Children filled the Shield of Faith Ministries’  float during Saturday’s annual Dr. Martin King Jr. Celebration in downtown Philadelphia. The parade drew about 40 entries including bands from Philadelphia, Velma Jackson, Holmes County and Canton.  A program, featuring the Rev. Steve Mosley and Shaun Seales as guest speakers, was held Monday at Westside Community Center.
Children filled the Shield of Faith Ministries’ float during Saturday’s annual Dr. Martin King Jr. Celebration in downtown Philadelphia. The parade drew about 40 entries including bands from Philadelphia, Velma Jackson, Holmes County and Canton. A program, featuring the Rev. Steve Mosley and Shaun Seales as guest speakers, was held Monday at Westside Community Center.
Dr. Martin Luther King Jr. would be sad to see what people here are doing to one another, a Neshoba County minister said Monday at an observance.

The Rev. Steve Mosley, pastor of the Church of Hope on Mississippi 16 east, told a crowd gathered for Dr. King's annual birthday celebration at Westside Community Center on Monday that Dr. King was their big brother, their leader, their Moses and their voice.

"Dr. King is no longer here," Mosley said. "That is why he had the dream, why he had the vision."

The mother of a man shot last week called Mosley on Saturday and asked him to pray for her son.

"She told me that was her son with bullets in his chest," Mosley said.

He told the crowd gathered for the annual program that the young men dying in the streets were their children as well.

"We need to stop depending on someone else to save our children," he said. "We are in trouble. There are things that are happening that we don't even know about yet. If we lose another generation, it is a wrap. If we lose one more generation, it is over. These young guys that are in the streets are probably somewhere right now possibly breaking into your houses. They are lazy and they don't want to work. If you don't have a job, create a job - rake some leaves, pick up some cans. There is money out there that you don't even have to go to the unemployment office to get. Dr. King would be hurt."

Mosley said the politically correct thing to say is: Everybody is against us.

"The correct thing to say is we are our own worse enemy," he said. "Dr. King would be sad to see what we are doing to one another. He marched for us. He went to jail for us."

Mosley encouraged the community, the clergy and the churches to come together and stop the violence.

"Our wives are tired. Our mothers are tired," he said, noting that a man's presence is needed in the lives of the community's children and grandchildren.

He told those in attendance that people used to say they were afraid for our children.
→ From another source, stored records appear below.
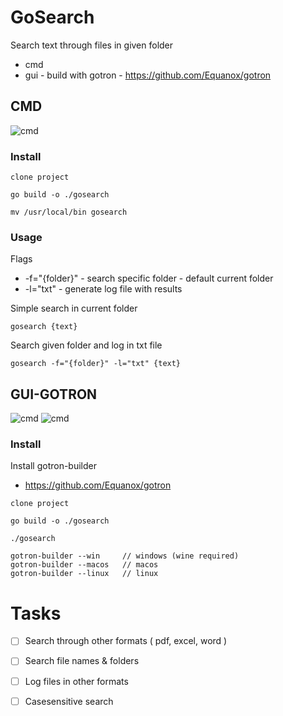 # GoSearch
Search text through files in given folder
* cmd
* gui - build with gotron - https://github.com/Equanox/gotron

## CMD

<img src="https://raw.githubusercontent.com/FilipAnteKovacic/gosearch/master/docs/cmd-search_res.png" alt="cmd" />

### Install

```
clone project
```

```
go build -o ./gosearch
```

```
mv /usr/local/bin gosearch
```

### Usage

Flags
* -f="{folder}" - search specific folder - default current folder
* -l="txt"      - generate log file with results

Simple search in current folder
```
gosearch {text}
```

Search given folder and log in txt file
```
gosearch -f="{folder}" -l="txt" {text}
```

## GUI-GOTRON

<img src="https://raw.githubusercontent.com/FilipAnteKovacic/gosearch/master/docs/gui-search.png" alt="cmd" />
<img src="https://raw.githubusercontent.com/FilipAnteKovacic/gosearch/master/docs/gui-search_res.png" alt="cmd" />

### Install
Install gotron-builder 
* https://github.com/Equanox/gotron

```
clone project
```

```
go build -o ./gosearch
```

```
./gosearch
```

```
gotron-builder --win     // windows (wine required)
gotron-builder --macos   // macos
gotron-builder --linux   // linux
```

# Tasks
- [ ] Search through other formats ( pdf, excel, word )
- [ ] Search file names & folders
- [ ] Log files in other formats 
- [ ] Casesensitive search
Now, people are saying they are afraid of our children, he said.

He encouraged community members to go beyond the walls on the church and try and reach those involved in the violence.

"If we are going to get our young men back we must come out of our buildings," Mosley said.

In addition, he challenged residents to start with the youngest generation, pointing to a child around age 2.

He said youngsters need to be taught early to say yes ma'am and yes sir.

"I'm 53 years old and I still say it because my mother taught me to say it to everyone," Mosley said.

He also shared some words of wisdom with the young men in attendance at the program.

"Young men, if you are going for a job application and your pants are sagging, that one is going in the garbage can," he said.

Also speaking at Monday's program was Shaun Seales, who told those in attendance that it would be his last speech.

He said it was time to stop talking and time go to work.

Seales said it was time for the youth in the community to stop demanding that things be "given" to them. He voiced opposition to the mindset that "everybody is a winner" and "everyone should get a trophy."

He said young men and women should be rewarded for working hard not walking around with guns and playing video games all day long.

Seales said he planned to start a non-profit outreach program to aid young people.

The Rev. Johnny Beckwith began Monday's program with a prayer. Eva Tisdale gave the welcome and occasion.

Elijah Chapman recited from Dr. King's "I Have a Dream" speech and received a standing ovation.

Morning Star Church Choir presented one song. Seales shared the stakeholder of community involvement.

Brothers in Christ from Truelight Baptist Church of Walnut Grove gave a religious performance. The Rev. Harold Coburn introduced the guest speaker.